After his time out, Tien managed
this answer: dealing with the budget deficit, quicker
economic integration with the mainland, and government
leaving business alone. The first answer echoes the
concern of sales tax advocate Tang, a former
Liberal stalwart.The party claims it's against a
sales tax but not against the government
investigating implementing one, and there's no argument that
this regressive tax would have its greatest impact
not on Liberal backers, but on the people who work
for them.(see Maid in the shade, Hong Kong
style, March 14, 2003) The second idea is a
paradox for the government allies, and the third
reflects a durable myth with a telling corollary.

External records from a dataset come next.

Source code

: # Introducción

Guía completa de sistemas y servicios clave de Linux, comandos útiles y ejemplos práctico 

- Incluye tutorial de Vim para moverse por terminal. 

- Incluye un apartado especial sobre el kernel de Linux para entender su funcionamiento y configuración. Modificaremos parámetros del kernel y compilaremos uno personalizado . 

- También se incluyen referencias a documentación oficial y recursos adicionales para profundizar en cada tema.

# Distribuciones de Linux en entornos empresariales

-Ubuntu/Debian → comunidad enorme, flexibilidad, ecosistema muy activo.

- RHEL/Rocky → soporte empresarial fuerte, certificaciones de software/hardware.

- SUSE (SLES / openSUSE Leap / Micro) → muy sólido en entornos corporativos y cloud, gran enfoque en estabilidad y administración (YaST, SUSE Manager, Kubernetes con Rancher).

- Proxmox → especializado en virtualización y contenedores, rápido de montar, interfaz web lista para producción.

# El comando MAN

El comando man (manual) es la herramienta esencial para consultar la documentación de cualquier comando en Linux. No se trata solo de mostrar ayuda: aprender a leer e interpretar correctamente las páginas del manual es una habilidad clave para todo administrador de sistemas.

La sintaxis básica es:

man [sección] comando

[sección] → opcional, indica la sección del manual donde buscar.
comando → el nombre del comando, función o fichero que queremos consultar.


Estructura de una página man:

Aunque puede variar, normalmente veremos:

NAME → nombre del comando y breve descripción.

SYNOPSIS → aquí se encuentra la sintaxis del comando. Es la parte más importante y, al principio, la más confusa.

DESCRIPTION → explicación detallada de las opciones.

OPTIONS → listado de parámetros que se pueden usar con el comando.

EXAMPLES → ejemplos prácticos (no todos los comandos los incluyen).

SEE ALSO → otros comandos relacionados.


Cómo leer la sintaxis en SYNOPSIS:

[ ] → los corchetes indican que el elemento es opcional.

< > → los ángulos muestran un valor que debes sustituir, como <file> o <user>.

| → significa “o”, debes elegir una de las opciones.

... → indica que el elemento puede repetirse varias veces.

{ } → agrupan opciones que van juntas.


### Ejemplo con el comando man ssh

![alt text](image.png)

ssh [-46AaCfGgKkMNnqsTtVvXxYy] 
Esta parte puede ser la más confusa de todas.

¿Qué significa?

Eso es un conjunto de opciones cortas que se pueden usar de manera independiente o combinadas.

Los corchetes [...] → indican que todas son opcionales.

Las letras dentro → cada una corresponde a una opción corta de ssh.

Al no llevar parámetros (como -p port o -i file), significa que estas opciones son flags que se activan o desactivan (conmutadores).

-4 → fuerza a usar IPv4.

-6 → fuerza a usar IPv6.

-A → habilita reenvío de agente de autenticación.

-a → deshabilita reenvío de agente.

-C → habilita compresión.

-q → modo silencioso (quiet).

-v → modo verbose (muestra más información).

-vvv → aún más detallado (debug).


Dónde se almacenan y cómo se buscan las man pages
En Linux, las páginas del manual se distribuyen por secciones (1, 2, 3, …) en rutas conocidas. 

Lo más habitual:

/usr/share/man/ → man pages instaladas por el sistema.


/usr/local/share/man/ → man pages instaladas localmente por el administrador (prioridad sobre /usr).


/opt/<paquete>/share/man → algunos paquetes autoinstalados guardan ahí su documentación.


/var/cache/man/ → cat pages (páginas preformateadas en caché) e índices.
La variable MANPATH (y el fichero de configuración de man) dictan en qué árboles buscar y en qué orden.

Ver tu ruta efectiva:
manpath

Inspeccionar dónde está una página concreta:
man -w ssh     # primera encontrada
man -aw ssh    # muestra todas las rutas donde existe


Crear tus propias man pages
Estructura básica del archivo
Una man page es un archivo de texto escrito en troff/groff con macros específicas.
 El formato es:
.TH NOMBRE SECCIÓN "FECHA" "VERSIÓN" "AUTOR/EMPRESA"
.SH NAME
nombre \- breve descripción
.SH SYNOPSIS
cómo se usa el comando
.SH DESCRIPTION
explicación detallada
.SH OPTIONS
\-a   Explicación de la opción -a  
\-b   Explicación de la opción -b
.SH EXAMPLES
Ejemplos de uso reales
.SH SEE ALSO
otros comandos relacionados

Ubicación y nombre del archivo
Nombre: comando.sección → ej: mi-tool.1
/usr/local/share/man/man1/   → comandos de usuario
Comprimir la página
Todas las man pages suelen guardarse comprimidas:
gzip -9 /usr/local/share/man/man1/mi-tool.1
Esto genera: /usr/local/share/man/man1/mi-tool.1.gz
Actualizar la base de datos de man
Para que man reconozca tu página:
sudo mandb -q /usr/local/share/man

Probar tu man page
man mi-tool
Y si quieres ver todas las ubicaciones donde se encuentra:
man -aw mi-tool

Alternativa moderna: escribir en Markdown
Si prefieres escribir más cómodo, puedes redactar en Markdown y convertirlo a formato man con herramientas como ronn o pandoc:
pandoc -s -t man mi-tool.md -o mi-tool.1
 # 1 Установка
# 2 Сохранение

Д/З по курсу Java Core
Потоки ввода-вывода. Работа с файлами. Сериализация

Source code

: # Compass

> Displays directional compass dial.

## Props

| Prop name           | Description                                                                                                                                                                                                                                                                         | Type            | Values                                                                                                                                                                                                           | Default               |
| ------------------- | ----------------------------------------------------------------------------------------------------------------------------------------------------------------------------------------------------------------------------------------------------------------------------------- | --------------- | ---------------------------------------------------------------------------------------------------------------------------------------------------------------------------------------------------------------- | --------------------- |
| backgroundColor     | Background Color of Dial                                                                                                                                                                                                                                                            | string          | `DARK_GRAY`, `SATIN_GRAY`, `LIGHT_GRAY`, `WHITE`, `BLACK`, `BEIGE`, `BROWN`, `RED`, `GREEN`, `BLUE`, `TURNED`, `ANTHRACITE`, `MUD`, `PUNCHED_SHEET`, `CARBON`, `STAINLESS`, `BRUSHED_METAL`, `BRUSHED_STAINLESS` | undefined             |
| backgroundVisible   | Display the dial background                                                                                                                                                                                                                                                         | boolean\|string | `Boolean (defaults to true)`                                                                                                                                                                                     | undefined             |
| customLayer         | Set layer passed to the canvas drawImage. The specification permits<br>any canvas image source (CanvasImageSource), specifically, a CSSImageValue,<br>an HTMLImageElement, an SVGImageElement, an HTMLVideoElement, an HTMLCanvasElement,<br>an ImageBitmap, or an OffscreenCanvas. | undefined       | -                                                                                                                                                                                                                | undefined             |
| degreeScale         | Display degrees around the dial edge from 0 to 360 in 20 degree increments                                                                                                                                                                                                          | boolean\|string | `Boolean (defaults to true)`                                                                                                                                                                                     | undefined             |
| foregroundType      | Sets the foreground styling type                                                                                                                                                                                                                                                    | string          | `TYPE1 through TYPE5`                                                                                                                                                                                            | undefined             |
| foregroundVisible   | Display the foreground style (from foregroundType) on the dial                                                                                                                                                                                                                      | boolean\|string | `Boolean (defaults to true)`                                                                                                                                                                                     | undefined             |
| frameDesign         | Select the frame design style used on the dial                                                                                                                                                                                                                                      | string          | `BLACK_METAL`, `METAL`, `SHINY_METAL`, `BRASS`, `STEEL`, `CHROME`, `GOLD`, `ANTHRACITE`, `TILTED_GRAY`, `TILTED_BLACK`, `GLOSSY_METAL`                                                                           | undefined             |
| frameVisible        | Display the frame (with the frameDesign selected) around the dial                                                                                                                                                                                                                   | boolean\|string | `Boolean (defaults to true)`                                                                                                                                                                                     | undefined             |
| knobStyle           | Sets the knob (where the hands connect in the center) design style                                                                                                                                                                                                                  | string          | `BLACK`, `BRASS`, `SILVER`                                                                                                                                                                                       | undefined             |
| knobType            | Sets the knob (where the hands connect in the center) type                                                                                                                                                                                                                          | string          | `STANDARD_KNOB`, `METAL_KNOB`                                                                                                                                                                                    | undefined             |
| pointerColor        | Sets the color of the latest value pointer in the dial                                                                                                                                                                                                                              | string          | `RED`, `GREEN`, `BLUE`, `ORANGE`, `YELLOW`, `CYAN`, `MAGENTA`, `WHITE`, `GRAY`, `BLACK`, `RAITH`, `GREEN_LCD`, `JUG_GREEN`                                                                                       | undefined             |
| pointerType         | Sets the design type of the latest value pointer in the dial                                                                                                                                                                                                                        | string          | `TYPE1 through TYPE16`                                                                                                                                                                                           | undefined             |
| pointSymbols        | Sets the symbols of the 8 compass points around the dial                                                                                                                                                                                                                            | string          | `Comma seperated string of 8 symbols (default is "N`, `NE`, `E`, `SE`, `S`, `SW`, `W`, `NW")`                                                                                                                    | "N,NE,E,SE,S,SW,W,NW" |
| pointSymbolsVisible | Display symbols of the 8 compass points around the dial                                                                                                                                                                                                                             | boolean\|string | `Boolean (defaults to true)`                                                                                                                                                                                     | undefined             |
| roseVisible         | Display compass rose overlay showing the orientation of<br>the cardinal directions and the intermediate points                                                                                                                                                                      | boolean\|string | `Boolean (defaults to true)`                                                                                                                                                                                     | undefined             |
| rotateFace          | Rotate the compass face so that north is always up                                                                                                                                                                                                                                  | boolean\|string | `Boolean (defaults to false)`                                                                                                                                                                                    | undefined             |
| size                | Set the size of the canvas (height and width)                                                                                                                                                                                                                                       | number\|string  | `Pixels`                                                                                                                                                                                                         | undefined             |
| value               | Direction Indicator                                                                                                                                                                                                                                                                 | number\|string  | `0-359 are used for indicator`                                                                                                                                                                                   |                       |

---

All major political parties, including the
opposition Democrats, favor closer economic ties with
China, hoping that some of its magic will rub off on
Hong Kong. The DAB, for instance, calls for "enhancing
Hong Kong's role as China's window to the world", even
though today's mainland can open its own windows. Tung's
government and its allies have been more successful at
expanding China's window for influence in Hong Kong. A
Hong Kong that's more like the big motherland, where
rule of law, rights and freedoms are negotiable but
costs are higher, won't attract international business
service companies that want to serve the Chinese market
but remain apprehensive about the risks of a mainland
address. Those are precisely the companies that fueled
growth up to 1997.
Hong Kong's pro-business
parties aren't just pro-Beijing parties through their
support for Tung. Despite Hong Kong's reputation as the
freest on earth economy where government plays the
smallest possible role in the economy, the truth has
always been that Hong Kong's big business has relied on
the kindness of political leaders. (See Hong Kong politics: business as
usual, April 7, 2004) The myth requires
ignoring government control of land, Hong Kong's most
valuable asset and the source of most fortunes.
Government has a huge impact on business even while
showing its laissez faire face: Hong Kong's lack of an
effective competition law - championed by the Democrats
- lets incumbent cartels team up to destroy challengers
to their cozy dominance, stifling innovation and
creativity crucial to lasting expansion.
Stand by me Big business in Hong Kong
doesn't want government on the sidelines, just on its
side. Today, that means currying favor with Beijing,
just as it once meant sucking up to the British colonial
rulers. Government has always been grateful for support
of such leading and influential constituents. Neither of
Hong Kong's ruling powers has shown interest in
expanding democracy, except for a brief moment before
the sunset of British rule as part of a power play
against Beijing. Business interests don't oppose
democracy outright; they oppose anything that might
force government to listen to voices other then their
own.
There's one more Hong Kong myth that
suggests the parties of business are unlikely to provide
a formula for economic revival. Since Hong Kong lost its
manufacturing base, much of the wealth in town has come
from speculation in property and, to a lesser extent,
the stock market. Middle class families invested their
life savings in properties, sold them and bought more, a
strategy that worked well enough until the market
collapsed after the 1997 regional crash. Today,
consumers who have seen their life savings held in the
form of an 800-square-foot apartment depreciate by half,
fear about their jobs, and see no vision for the future,
remain reluctant to spend.
But the real story is
that it's been a long time since Hong Kong business
expanded wealth by something other than having the right
friends or having a cabin on the ark in a rising tide.
Some observers paint that as entrepreneurship or
enterprise. But Hong Kong's richest man Li Ki-shing is
famed for trading stocks and influence, not his original
thinking.
Hong Kong's business leaders and their
political allies, such as "Give Me a Minute" Tien, have
produced no notable innovations. The latest numbers
don't outweigh the past seven years in which these
leaders have not delivered economic performance, and
they have even less to offer on the policy front. If it
wasn't the broth that made the owners of the noodle shop
wealthy but owning the flat upstairs and having the
right connections, why pay attention to their recipe?